Floor at 0 (no negative scores).
The category score displayed in the table is always out of 100 (do NOT multiply by weight here).

Calculate the Overall Score using category weights:

Weights: Security 1.5x, Architecture 1.2x, TDD 1.5x in sensei mode (1.0x otherwise), all others 1.0x.
overall = sum(score_i * weight_i) / sum(weight_i)
Weights are used ONLY in this overall calculation, not on individual category scores.

Determine the Grade:

Grade	Score Range	Label
S	90 - 100	Immaculate
A	80 - 89	Solid
B	70 - 79	Decent
C	60 - 69	Needs Work
D	40 - 59	Rough
F	0 - 39	Dumpster Fire

Step 6: Generate Output

Compose the final output using the Output Format below. Apply the roast persona from roast-style.md for the selected LEVEL.

Rules:

Every finding gets a roast line AND a concrete fix.
Group findings by category.
Show the most critical findings first within each category.
Keep total output under 300 lines. If more findings exist, show top 5 per category and note how many were omitted.
Lines should be under 80 characters where possible for screenshot-friendliness.
Language: If OUTPUT_LANG is ja, write all roast lines, fix descriptions, summary text, and section labels in Japanese. Category names in the scorecard table and structural elements (box-drawing, header) remain in English. If OUTPUT_LANG is en, write everything in English.

Output Format

Generate output following this structure (adapt rows to active checkers):

━━━━━━━━━━━━━━━━━━━━━━━━━━━━━━━━━━━━━━━━
  🔥 ROAST MY CODE — REPORT CARD 🔥
  Level: {LEVEL} | Target: {TARGET_PATH}
━━━━━━━━━━━━━━━━━━━━━━━━━━━━━━━━━━━━━━━━

📊 OVERALL: {GRADE} ({SCORE}/100)

┌─────────────────────────────────────┐
│ Category          Score    Grade    │
├─────────────────────────────────────┤
│ Security          {xx}/100   {G}   │
│ Architecture      {xx}/100   {G}   │
│ Complexity        {xx}/100   {G}   │
│ TDD               {xx}/100   {G}   │
│ Type Safety       {xx}/100   {G}   │
│ Error Handling    {xx}/100   {G}   │
│ Naming            {xx}/100   {G}   │
│ Dead Code         {xx}/100   {G}   │
│ Performance       {xx}/100   {G}   │
│ Dependencies      {xx}/100   {G}   │
│ API Design        {xx}/100   {G}   │
│ Frontend          {xx}/100   {G}   │
│ Git Hygiene       {xx}/100   {G}   │
└─────────────────────────────────────┘
(Only show rows for active checkers)

━━━ 🔥 FINDINGS ━━━━━━━━━━━━━━━━━━━━━━

## {CATEGORY} ({SCORE}/100)

### 🚨 {CHECK_NAME} [{SEVERITY}]
📍 {file_path}:{line}
> {code evidence or description}

💬 "{ROAST_LINE}"

🔧 Fix: {actionable fix description}

---

(Repeat for each finding, grouped by category)
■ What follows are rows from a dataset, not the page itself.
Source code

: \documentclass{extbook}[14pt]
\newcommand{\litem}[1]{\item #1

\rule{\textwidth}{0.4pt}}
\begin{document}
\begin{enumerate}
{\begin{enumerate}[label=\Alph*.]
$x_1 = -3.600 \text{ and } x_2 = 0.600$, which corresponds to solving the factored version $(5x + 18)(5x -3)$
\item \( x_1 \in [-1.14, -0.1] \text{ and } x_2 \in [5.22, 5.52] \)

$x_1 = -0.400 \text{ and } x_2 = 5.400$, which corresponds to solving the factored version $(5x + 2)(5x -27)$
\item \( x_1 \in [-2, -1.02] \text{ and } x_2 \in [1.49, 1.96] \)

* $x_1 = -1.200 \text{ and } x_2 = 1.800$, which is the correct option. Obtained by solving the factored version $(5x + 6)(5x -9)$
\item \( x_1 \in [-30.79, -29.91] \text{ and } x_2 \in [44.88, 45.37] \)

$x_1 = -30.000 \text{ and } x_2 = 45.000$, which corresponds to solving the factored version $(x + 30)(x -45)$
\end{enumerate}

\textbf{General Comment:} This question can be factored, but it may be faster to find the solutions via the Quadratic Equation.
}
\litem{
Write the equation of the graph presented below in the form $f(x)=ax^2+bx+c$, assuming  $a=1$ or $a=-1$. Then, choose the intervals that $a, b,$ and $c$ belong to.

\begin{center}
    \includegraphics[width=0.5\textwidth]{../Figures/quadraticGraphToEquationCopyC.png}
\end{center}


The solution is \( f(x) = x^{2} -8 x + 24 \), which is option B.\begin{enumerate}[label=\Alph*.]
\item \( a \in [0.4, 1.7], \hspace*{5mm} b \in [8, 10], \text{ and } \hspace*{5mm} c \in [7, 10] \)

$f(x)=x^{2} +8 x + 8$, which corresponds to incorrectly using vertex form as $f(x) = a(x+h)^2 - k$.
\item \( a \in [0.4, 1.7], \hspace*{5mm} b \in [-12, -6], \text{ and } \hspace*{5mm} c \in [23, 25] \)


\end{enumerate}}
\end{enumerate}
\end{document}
━━━ 📋 SUMMARY ━━━━━━━━━━━━━━━━━━━━━━━

🏆 Top 3 Strengths:
  1. {strength}
  2. {strength}
  3. {strength}

💀 Top 3 Priorities to Fix:
  1. {priority with file reference}
  2. {priority with file reference}
  3. {priority with file reference}

📈 Quick Wins (< 5 min each):
  - {quick fix 1}
  - {quick fix 2}
  - {quick fix 3}

━━━━━━━━━━━━━━━━━━━━━━━━━━━━━━━━━━━━━━━━
  Roasted with ❤️ by roast-my-code
  ⭐ github.com/sakimyto/roast-my-code
━━━━━━━━━━━━━━━━━━━━━━━━━━━━━━━━━━━━━━━━

Output Rules

Scorecard table always appears first.
Findings are grouped by category, ordered by score (worst category first).
Within each category, findings are ordered: critical > error > warning > info.
Summary always appears last.
If a category scored 100 (no findings), show it in the table but skip the findings section for it. Add it to Strengths.
The roast line MUST match the selected LEVEL's tone from roast-style.md.
Every roast MUST be paired with a Fix.
Use box-drawing characters for the table exactly as shown.
If the overall grade is S, add a congratulatory roast: "I came here to roast, but your code left me speechless. Well played."

Scoring Quick Reference

Severity	Deduction	Examples
critical	-20	Hardcoded secrets, SQL injection, no tests
error	-10	Empty catch, God files, `any` abuse
warning	-4	console.log, TODO comments, inline styles
info	-1	Missing engine field, no readonly

Weight	Category	Multiplier	Note
High	Security	1.5x	Always
Medium	Architecture	1.2x	Always
Elevated	TDD	1.5x	sensei mode only (1.0x otherwise)
Normal	All others	1.0x

Note: Weights apply ONLY to the overall weighted average, not to individual category scores (which are always displayed out of 100). Per-check cap: max 3 findings per check type count toward the score.

Grade	Range	Vibe
S	90-100	Ship it yesterday
A	80-89	Production-ready
B	70-79	Code review approved
C	60-69	Needs another pass
D	40-59	Intern's first week?
F	0-39	Call the fire department